Nadav Shragai brings up something very overlooked and practically ignored today: the Temple Mount, which in contrast to the Western Wall, does not rate very high in the public facination, if at all:
...the truth is that we really have lost ourselves. We have forgotten that the Western Wall, for all its parts, is merely a vestibule, an atrium to the Temple Mount. We have forgotten that the status enjoyed by the Western Wall is simply derivative of what stood above it, the real thing: The Temple. We have also forgotten that had there not been a Halachic ban for many years on climbing to the Mount, which is still claimed by many, the Western Wall would not be the main attraction, but rather the Mount itself.
The fact that today the vast majority of Jews pray at the Western Wall and not on the Temple Mount is a result of circumstances and not a choice. There are good, and not so good, Halachic reasons for this, and there are also diplomatic reasons, and common interests that tie the two types of reasons together. But the main culprits behind the absence of Jews from the Temple Mount are the Jews themselves. As sad as it is, the majority of the public is detached and disconnected from the Mount, feels no need to visit it, and as they say: out of sight, out of mind. The people of Israel have grown accustomed to the substitute, the Western Wall.
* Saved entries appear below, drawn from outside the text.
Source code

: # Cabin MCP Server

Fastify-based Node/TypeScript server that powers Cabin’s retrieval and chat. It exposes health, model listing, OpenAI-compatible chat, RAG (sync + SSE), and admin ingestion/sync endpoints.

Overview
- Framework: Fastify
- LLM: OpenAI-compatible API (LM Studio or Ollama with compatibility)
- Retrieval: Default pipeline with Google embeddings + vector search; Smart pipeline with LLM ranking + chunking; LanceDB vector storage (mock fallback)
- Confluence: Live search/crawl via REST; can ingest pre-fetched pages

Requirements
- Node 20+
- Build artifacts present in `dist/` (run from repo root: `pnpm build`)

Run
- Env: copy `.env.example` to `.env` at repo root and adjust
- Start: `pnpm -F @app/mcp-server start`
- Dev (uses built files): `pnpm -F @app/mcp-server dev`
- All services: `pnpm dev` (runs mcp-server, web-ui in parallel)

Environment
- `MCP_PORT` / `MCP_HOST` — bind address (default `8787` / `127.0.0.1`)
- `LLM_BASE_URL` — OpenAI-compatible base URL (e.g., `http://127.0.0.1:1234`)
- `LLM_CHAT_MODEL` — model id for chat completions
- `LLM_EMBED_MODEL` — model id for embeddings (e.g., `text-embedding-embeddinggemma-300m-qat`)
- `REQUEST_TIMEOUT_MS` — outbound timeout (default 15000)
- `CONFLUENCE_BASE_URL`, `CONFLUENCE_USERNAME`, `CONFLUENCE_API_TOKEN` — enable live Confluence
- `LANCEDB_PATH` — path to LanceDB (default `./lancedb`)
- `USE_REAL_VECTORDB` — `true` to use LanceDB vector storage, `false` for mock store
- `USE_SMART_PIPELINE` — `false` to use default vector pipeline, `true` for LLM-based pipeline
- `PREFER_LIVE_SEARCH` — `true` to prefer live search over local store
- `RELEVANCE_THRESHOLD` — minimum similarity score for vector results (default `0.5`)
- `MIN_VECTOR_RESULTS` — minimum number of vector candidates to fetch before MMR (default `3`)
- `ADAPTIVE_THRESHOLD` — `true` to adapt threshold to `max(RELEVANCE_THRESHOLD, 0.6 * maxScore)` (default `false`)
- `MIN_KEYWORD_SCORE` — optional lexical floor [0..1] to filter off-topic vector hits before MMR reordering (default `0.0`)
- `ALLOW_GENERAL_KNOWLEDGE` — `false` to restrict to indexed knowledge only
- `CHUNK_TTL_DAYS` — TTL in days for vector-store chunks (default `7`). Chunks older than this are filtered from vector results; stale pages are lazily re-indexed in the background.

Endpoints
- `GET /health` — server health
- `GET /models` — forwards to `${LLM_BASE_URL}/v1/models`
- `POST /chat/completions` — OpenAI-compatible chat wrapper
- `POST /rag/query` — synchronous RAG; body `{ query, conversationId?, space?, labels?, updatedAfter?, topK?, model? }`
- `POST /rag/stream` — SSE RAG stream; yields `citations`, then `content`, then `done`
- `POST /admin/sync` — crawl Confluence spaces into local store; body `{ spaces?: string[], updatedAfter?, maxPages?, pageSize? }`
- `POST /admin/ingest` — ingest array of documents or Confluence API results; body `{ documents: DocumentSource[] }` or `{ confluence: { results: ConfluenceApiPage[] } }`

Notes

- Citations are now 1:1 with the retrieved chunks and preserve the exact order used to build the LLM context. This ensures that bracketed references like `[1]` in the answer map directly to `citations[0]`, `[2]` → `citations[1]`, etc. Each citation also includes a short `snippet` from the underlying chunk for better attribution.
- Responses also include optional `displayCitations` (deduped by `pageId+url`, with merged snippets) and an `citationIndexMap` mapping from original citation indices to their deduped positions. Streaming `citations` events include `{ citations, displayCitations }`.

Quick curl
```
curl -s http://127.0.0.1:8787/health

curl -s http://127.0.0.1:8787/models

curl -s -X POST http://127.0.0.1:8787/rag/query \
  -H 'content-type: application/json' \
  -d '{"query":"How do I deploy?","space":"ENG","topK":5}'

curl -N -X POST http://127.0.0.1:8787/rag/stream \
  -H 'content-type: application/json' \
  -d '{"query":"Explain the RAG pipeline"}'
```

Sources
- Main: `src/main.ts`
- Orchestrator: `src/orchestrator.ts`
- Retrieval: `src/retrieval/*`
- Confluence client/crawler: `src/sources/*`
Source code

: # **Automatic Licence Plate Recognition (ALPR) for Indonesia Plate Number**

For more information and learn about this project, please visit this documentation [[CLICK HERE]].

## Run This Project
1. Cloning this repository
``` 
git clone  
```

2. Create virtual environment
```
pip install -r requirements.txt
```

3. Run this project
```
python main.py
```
It is true that it isn't always easy to visit the Temple Mount. The Muslim Waqf generally does everything in its power to perpetuate its sole ownership over the territory -- starting with disrespecting Jewish artifacts and through misrepresenting and rewriting Jewish history. Recently, it has even come to physically assaulting Jews who visit the Mount. It is also true that the police are also making the lives of the handful of Jews who are still faithful to the Mount miserable, and severely limiting the visitation possibilities. It is truly no great pleasure to walk around the Temple Mount with a Jewish police officer to your right and a Waqf official to your left, while every word you say, even while talking on your mobile phone, is monitored to make sure you don't mumble a forbidden prayer.
But still, we are the main offenders behind the Western Wall having become the center of our attention and the Temple Mount having all but disappeared from our collective awareness. The ban on Jewish prayer on Temple Mount will not be overturned any time soon, apparently. The police and the Israel Security Agency are currently dictating the government's position on the matter. There is no point in banging our heads against the wall and clashing over this issue again and again.
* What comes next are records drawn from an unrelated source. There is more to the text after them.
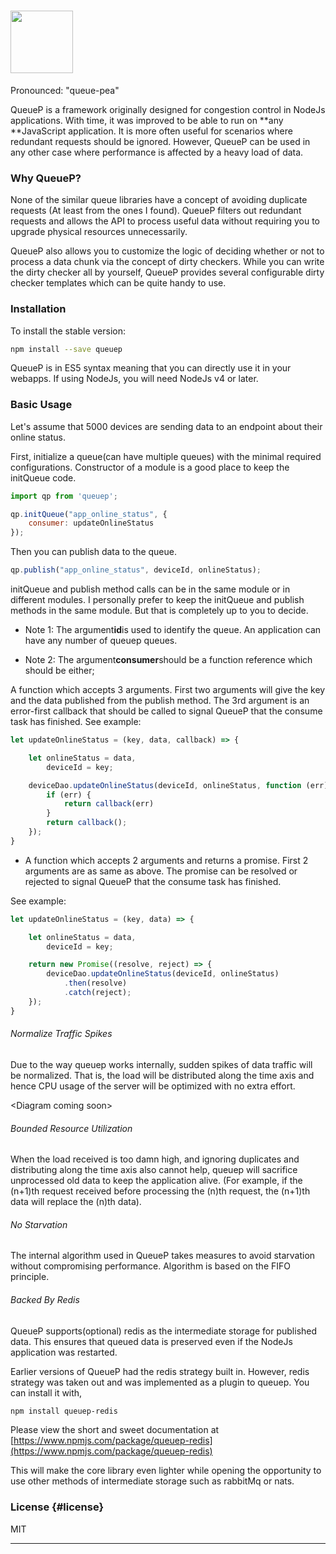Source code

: # <a href='https://github.com/pupudu/queuep'><img src='http://i.imgur.com/24TwZl4.png' height='100'></a>

Pronounced: "queue-pea"

QueueP is a framework originally designed for congestion control in NodeJs applications. With time, it was improved to be able to run on **any **JavaScript application. It is more often useful for scenarios where redundant requests should be ignored. However, QueueP can be used in any other case where performance is affected by a heavy load of data.

### Why QueueP?

None of the similar queue libraries have a concept of avoiding duplicate requests \(At least from the ones I found\). QueueP filters out redundant requests and allows the API to process useful data without requiring you to upgrade physical resources unnecessarily.

QueueP also allows you to customize the logic of deciding whether or not to process a data chunk via the concept of dirty checkers. While you can write the dirty checker all by yourself, QueueP provides several configurable dirty checker templates which can be quite handy to use.

### Installation

To install the stable version:

```bash
npm install --save queuep
```

QueueP is in ES5 syntax meaning that you can directly use it in your webapps. If using NodeJs, you will need NodeJs v4 or later.

### Basic Usage

Let's assume that 5000 devices are sending data to an endpoint about their online status.

First, initialize a queue\(can have multiple queues\) with the minimal required configurations. Constructor of a module is a good place to keep the initQueue code.

```js
import qp from 'queuep';

qp.initQueue("app_online_status", {
    consumer: updateOnlineStatus
});
```

Then you can publish data to the queue.

```js
qp.publish("app_online_status", deviceId, onlineStatus);
```

initQueue and publish method calls can be in the same module or in different modules. I personally prefer to keep the initQueue and publish methods in the same module. But that is completely up to you to decide.

* Note 1: The argument**id**is used to identify the queue. An application can have any number of queuep queues.

* Note 2: The argument**consumer**should be a function reference which should be either;

A function which accepts 3 arguments. First two arguments will give the key and the data published from the publish method. The 3rd argument is an error-first callback that should be called to signal QueueP that the consume task has finished. See example:

```js
let updateOnlineStatus = (key, data, callback) => {

    let onlineStatus = data,
        deviceId = key;

    deviceDao.updateOnlineStatus(deviceId, onlineStatus, function (err) {
        if (err) {
            return callback(err)
        }
        return callback();
    });
}
```

* A function which accepts 2 arguments and returns a promise. First 2 arguments are as same as above. The promise can be resolved or rejected to signal QueueP that the consume task has finished. 

See example:

```js
let updateOnlineStatus = (key, data) => {

    let onlineStatus = data,
        deviceId = key;

    return new Promise((resolve, reject) => {
        deviceDao.updateOnlineStatus(deviceId, onlineStatus)
            .then(resolve)
            .catch(reject);
    });
}
```

###### Normalize Traffic Spikes

Due to the way queuep works internally, sudden spikes of data traffic will be normalized. That is, the load will be distributed along the time axis and hence CPU usage of the server will be optimized with no extra effort.

&lt;Diagram coming soon&gt;

###### Bounded Resource Utilization

When the load received is too damn high, and ignoring duplicates and distributing along the time axis also cannot help, queuep will sacrifice unprocessed old data to keep the application alive. \(For example, if the \(n+1\)th request received before processing the \(n\)th request, the \(n+1\)th data will replace the \(n\)th data\).

###### No Starvation

The internal algorithm used in QueueP takes measures to avoid starvation without compromising performance. Algorithm is based on the FIFO principle.

###### Backed By Redis

QueueP supports\(optional\) redis as the intermediate storage for published data. This ensures that queued data is preserved even if the NodeJs application was restarted.

Earlier versions of QueueP had the redis strategy built in. However, redis strategy was taken out and was implemented as a plugin to queuep. You can install it with,

```bash
npm install queuep-redis
```

Please view the short and sweet documentation at [https://www.npmjs.com/package/queuep-redis](https://www.npmjs.com/package/queuep-redis)

This will make the core library even lighter while opening the opportunity to use other methods of intermediate storage such as rabbitMq or nats.

### License {#license}

MIT

---

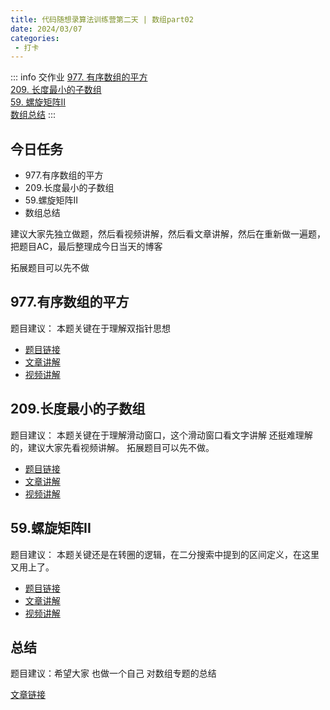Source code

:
 ```yaml
---
title: 代码随想录算法训练营第二天 | 数组part02
date: 2024/03/07
categories:
 - 打卡
---
```

::: info 交作业
[977. 有序数组的平方](/blogs/algorithm/leetcode977.md)<br/>
[209. 长度最小的子数组](/blogs/algorithm/leetcode209.md)<br/>
[59. 螺旋矩阵II](/blogs/algorithm/leetcode59.md)<br/>
[数组总结](/blogs/algorithm/1_array.md)
:::

## 今日任务
- 977.有序数组的平方
- 209.长度最小的子数组
- 59.螺旋矩阵II
- 数组总结 

建议大家先独立做题，然后看视频讲解，然后看文章讲解，然后在重新做一遍题，把题目AC，最后整理成今日当天的博客

拓展题目可以先不做

## 977.有序数组的平方 
题目建议： 本题关键在于理解双指针思想 

- [题目链接](https://leetcode.cn/problems/squares-of-a-sorted-array/)
- [文章讲解](https://programmercarl.com/0977.%E6%9C%89%E5%BA%8F%E6%95%B0%E7%BB%84%E7%9A%84%E5%B9%B3%E6%96%B9.html)
- [视频讲解](https://www.bilibili.com/video/BV1QB4y1D7ep) 

## 209.长度最小的子数组
题目建议： 本题关键在于理解滑动窗口，这个滑动窗口看文字讲解 还挺难理解的，建议大家先看视频讲解。  拓展题目可以先不做。 

- [题目链接](https://leetcode.cn/problems/minimum-size-subarray-sum/)
- [文章讲解](https://programmercarl.com/0209.%E9%95%BF%E5%BA%A6%E6%9C%80%E5%B0%8F%E7%9A%84%E5%AD%90%E6%95%B0%E7%BB%84.html)
- [视频讲解](https://www.bilibili.com/video/BV1tZ4y1q7XE)

## 59.螺旋矩阵II
题目建议：  本题关键还是在转圈的逻辑，在二分搜索中提到的区间定义，在这里又用上了。 

- [题目链接](https://leetcode.cn/problems/spiral-matrix-ii/)
- [文章讲解](https://programmercarl.com/0059.%E8%9E%BA%E6%97%8B%E7%9F%A9%E9%98%B5II.html)
- [视频讲解](https://www.bilibili.com/video/BV1SL4y1N7mV/)

## 总结 
题目建议：希望大家 也做一个自己 对数组专题的总结

[文章链接](https://programmercarl.com/%E6%95%B0%E7%BB%84%E6%80%BB%E7%BB%93%E7%AF%87.html)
Or maybe there is, by ways of a public relations campaign, and he does bring up something like that:
The key to changing this phenomenon lies in motivating large portions of the public to visit, tour and study the Temple Mount. That way, the Temple Mount could become a popular site like the nearby City of David. The police won't like it -- after all, the police prefer as few Jews there as possible. That way things are quiet and calm. But the status quo that then-Defense Minister Moshe Dayan installed in 1967 -- leaving the Temple Mount under the sole jurisdiction of the Waqf -- which the police adheres to with such zeal, still permits Jews to visit the Mount. If people begin to show interest in visiting the Temple Mount, and instead of dozens of Jews per day and hundreds per month, perhaps hundreds will begin visiting each day and thousands each month, I dare say that the High Court of Justice will step in, despite the police's resistance, and help the Jewish public take advantage of that right.
He very well may be right. In any case, a PR campaign and even an educational program is needed to inform more people about the Temple Mount's importance and significance, and why that too is a very important part of Judaism from a historical perspective.